Given the two differential operators in the Hilbert space $\mathcal{H}=L_2(0,1)$:
\begin{align*}
Af&=f'',\quad &D(A)=\left\{f:f\in H^2_2(0,1),f(0)=f(1)=0\right\}\\
Bf&=af',\quad &D(B)=\left\{f:f\in H^1_2(0,1),f(0)=f(1)=0\right\}
\end{align*}
Is $B$ relatively compact with respect to $A$ (in the sense of Kato)? Note that $a\geq 0$ is just some constant.
It is clear that $D(A)\subset D(B)$. I suppose the proof is complete if one further shows that $B$ is a compact operator acting on the graph of $A$ with graph norm $\|f\|=\|f\|_\mathcal{H}+\|Af\|_\mathcal{H}$.
On the other hand $B$ can be shown to have a compact inverse, so it is closed. Can't we then just verify $\|Bf\|_\mathcal{X}\leq c\|f\|_\mathcal{X}$, for some $c\geq 0$, thereby directly deducing relative compactness? I might be mixing up things here.

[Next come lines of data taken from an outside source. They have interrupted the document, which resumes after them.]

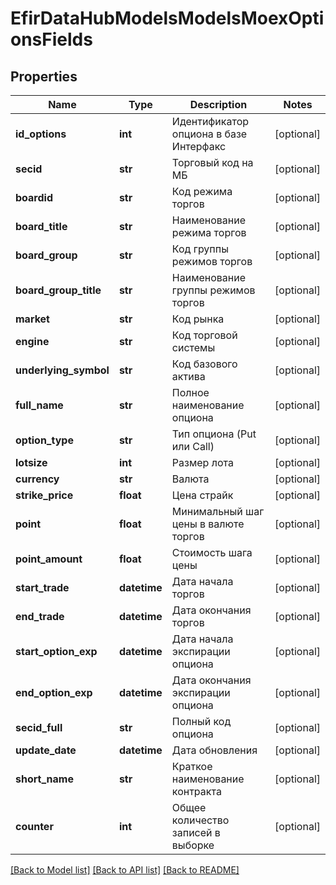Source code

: # EfirDataHubModelsModelsMoexOptionsFields

## Properties
Name | Type | Description | Notes
------------ | ------------- | ------------- | -------------
**id_options** | **int** | Идентификатор опциона в базе Интерфакс | [optional] 
**secid** | **str** | Торговый код на МБ | [optional] 
**boardid** | **str** | Код режима торгов | [optional] 
**board_title** | **str** | Наименование режима торгов | [optional] 
**board_group** | **str** | Код группы режимов торгов | [optional] 
**board_group_title** | **str** | Наименование группы режимов торгов | [optional] 
**market** | **str** | Код рынка | [optional] 
**engine** | **str** | Код торговой системы | [optional] 
**underlying_symbol** | **str** | Код базового актива | [optional] 
**full_name** | **str** | Полное наименование опциона | [optional] 
**option_type** | **str** | Тип опциона (Put или Call) | [optional] 
**lotsize** | **int** | Размер лота | [optional] 
**currency** | **str** | Валюта | [optional] 
**strike_price** | **float** | Цена страйк | [optional] 
**point** | **float** | Минимальный шаг цены в валюте торгов | [optional] 
**point_amount** | **float** | Стоимость шага цены | [optional] 
**start_trade** | **datetime** | Дата начала торгов | [optional] 
**end_trade** | **datetime** | Дата окончания торгов | [optional] 
**start_option_exp** | **datetime** | Дата начала экспирации опциона | [optional] 
**end_option_exp** | **datetime** | Дата окончания экспирации опциона | [optional] 
**secid_full** | **str** | Полный код опциона | [optional] 
**update_date** | **datetime** | Дата обновления | [optional] 
**short_name** | **str** | Краткое наименование контракта | [optional] 
**counter** | **int** | Общее количество записей в выборке | [optional] 

[[Back to Model list]](../README.md#documentation-for-models) [[Back to API list]](../README.md#documentation-for-api-endpoints) [[Back to README]](../README.md)

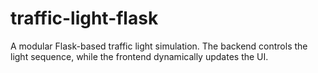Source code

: # traffic-light-flask
A modular Flask-based traffic light simulation. The backend controls the light sequence, while the frontend dynamically updates the UI.
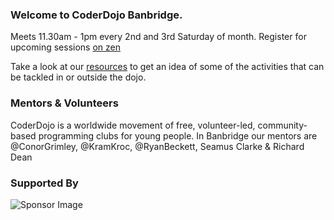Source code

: ### Welcome to CoderDojo Banbridge.
Meets 11.30am - 1pm every 2nd and 3rd Saturday of month. Register for upcoming sessions [on zen](https://zen.coderdojo.com/dojos/gb/community-room-tesco-extra-bridgewater-bt-3-2-4lf/banbridge-co-down-banbridge-enterprise-centre)

Take a look at our [resources](resources/index.md) to get an idea of some of the activities that can be tackled in or outside the dojo.

### Mentors & Volunteers
CoderDojo is a worldwide movement of free, volunteer-led, community-based programming clubs for young people. In Banbridge our mentors are @ConorGrimley, @KramKroc, @RyanBeckett, Seamus Clarke & Richard Dean

### Supported By

![Sponsor Image](http://bdelonline.com/wp-content/uploads/2016/10/logo.png)
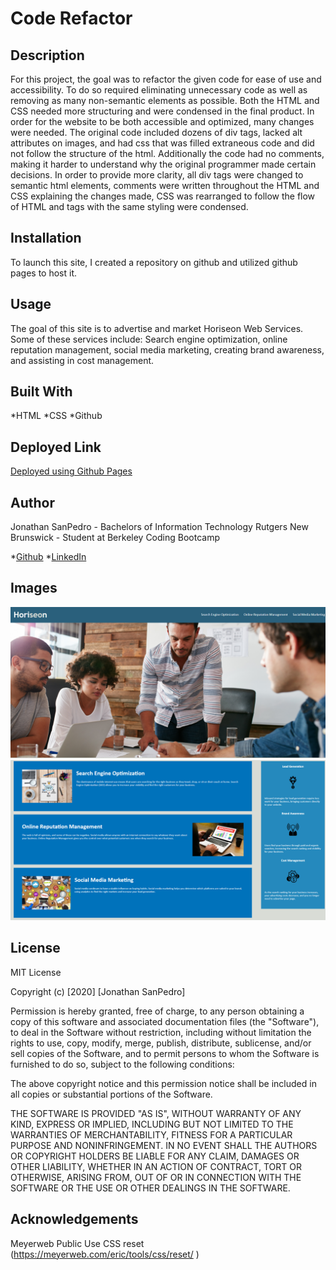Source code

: # Code Refactor

## Description
For this project, the goal was to refactor the given code for ease of use and accessibility. To do so required eliminating unnecessary code as well as removing as many non-semantic elements as possible. Both the HTML and CSS needed more structuring and were condensed in the final product. In order for the website to be both accessible and optimized, many changes were needed. The original code included dozens of div tags, lacked alt attributes on images, and had css that was filled extraneous code and did not follow the structure of the html. Additionally the code had no comments, making it harder to understand why the original programmer made certain decisions. In order to provide more clarity, all div tags were changed to semantic html elements, comments were written throughout the HTML and CSS explaining the changes made, CSS was rearranged to follow the flow of HTML and tags with the same styling were condensed.

## Installation
To launch this site, I created a repository on github and utilized github pages to host it. 

## Usage
The goal of this site is to advertise and market Horiseon Web Services. Some of these services include: Search engine optimization, online reputation management, social media marketing, creating brand awareness, and assisting in cost management. 

## Built With
*HTML
*CSS
*Github

## Deployed Link
[Deployed using Github Pages](https://jsp117.github.io/Code_Refactor/ )

## Author
Jonathan SanPedro - Bachelors of Information Technology Rutgers New Brunswick - Student at Berkeley Coding Bootcamp

*[Github](https://github.com/jsp117)
*[LinkedIn](https://www.linkedin.com/in/jonathan-s-6ab32283/)

## Images
![Horiseon Sample](./assets/images/Horiseon.png)
![Horiseon Sample 2](./assets/images/horiseon2.png)

## License

MIT License

Copyright (c) [2020] [Jonathan SanPedro]

Permission is hereby granted, free of charge, to any person obtaining a copy
of this software and associated documentation files (the "Software"), to deal
in the Software without restriction, including without limitation the rights
to use, copy, modify, merge, publish, distribute, sublicense, and/or sell
copies of the Software, and to permit persons to whom the Software is
furnished to do so, subject to the following conditions:

The above copyright notice and this permission notice shall be included in all
copies or substantial portions of the Software.

THE SOFTWARE IS PROVIDED "AS IS", WITHOUT WARRANTY OF ANY KIND, EXPRESS OR
IMPLIED, INCLUDING BUT NOT LIMITED TO THE WARRANTIES OF MERCHANTABILITY,
FITNESS FOR A PARTICULAR PURPOSE AND NONINFRINGEMENT. IN NO EVENT SHALL THE
AUTHORS OR COPYRIGHT HOLDERS BE LIABLE FOR ANY CLAIM, DAMAGES OR OTHER
LIABILITY, WHETHER IN AN ACTION OF CONTRACT, TORT OR OTHERWISE, ARISING FROM,
OUT OF OR IN CONNECTION WITH THE SOFTWARE OR THE USE OR OTHER DEALINGS IN THE
SOFTWARE.

## Acknowledgements
Meyerweb Public Use CSS reset
(https://meyerweb.com/eric/tools/css/reset/ )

I am rather interested in proving the result for the particular example above, rather than considering the problem for general operators $A$, $B$.
Many thanks in advance!
Best Answer
Yes, $B$ is relatively compact with respect to $A$. We have to show that the embedding $(D(A),\|\cdot\|_A)\hookrightarrow (D(B),\|\cdot\|_B)$ is compact. The graph norm of $B$ is clearly equivalent to the $H^1_2$ norm if $a\neq 0$ and to the $L^2$ norm if $a=0$. It is not quite so obvious, but the graph norm of $B$ is equivalent to the $H^2_2$ norm: $$ \int_0^1 |f'(x)|^2\,dx=\int_0^1\left|\int_0^x f''(t)\,dt\right|^2\,dx\leq \int_0^1x\int_0^x|f''(t)|^2\,dt\,dx\leq\int_0^1 |f''(t)|^2\,dt. $$ Now the compactness of the embedding $D(A)\hookrightarrow D(B)$ follows from the Rellich embedding theorem, which asserts that the embedding $H^2_2\hookrightarrow H^1_2$ is compact.